Task directions> Two lines in the listing below mark the span: one contains "Recovery might not" and one contains "Especially when considering". Reproduce both of them and everything between, exactly.

[Data shown]

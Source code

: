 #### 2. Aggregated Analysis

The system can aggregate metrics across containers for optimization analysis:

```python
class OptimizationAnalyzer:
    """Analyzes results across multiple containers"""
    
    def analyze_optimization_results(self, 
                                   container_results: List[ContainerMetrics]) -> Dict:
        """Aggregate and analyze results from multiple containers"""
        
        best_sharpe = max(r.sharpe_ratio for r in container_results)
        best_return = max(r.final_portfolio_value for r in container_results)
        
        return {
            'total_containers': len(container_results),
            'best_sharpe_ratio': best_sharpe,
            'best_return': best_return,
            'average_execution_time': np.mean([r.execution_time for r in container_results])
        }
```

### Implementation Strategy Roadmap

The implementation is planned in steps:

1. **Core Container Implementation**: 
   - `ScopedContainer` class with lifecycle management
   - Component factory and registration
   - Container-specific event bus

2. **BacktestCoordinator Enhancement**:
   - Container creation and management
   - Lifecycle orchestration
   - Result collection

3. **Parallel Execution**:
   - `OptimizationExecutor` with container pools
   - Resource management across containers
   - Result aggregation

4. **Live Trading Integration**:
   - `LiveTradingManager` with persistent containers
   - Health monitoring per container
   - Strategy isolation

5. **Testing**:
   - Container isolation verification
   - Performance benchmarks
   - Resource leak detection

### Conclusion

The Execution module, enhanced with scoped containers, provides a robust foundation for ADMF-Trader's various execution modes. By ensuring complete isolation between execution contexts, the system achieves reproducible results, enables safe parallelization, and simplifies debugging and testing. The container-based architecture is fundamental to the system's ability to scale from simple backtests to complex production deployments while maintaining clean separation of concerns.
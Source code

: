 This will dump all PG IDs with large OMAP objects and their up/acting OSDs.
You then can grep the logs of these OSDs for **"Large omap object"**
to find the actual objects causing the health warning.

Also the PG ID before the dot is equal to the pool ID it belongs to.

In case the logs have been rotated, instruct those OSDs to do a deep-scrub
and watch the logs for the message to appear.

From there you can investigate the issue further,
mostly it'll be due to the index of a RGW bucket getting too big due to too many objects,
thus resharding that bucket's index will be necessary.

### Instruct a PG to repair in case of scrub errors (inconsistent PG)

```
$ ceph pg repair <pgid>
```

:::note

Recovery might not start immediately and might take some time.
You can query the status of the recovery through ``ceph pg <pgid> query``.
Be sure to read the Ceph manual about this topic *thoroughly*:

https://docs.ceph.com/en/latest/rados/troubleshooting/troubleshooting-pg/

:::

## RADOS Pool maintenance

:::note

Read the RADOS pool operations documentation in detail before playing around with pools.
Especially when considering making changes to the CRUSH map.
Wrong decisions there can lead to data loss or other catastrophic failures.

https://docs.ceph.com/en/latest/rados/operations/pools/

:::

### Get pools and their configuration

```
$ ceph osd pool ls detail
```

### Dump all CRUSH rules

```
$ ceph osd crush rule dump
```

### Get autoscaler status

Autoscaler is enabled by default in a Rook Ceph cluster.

[/Data shown]

Expected answer>
Recovery might not start immediately and might take some time.
You can query the status of the recovery through ``ceph pg <pgid> query``.
Be sure to read the Ceph manual about this topic *thoroughly*:

https://docs.ceph.com/en/latest/rados/troubleshooting/troubleshooting-pg/

:::

## RADOS Pool maintenance

:::note

Read the RADOS pool operations documentation in detail before playing around with pools.
Especially when considering making changes to the CRUSH map.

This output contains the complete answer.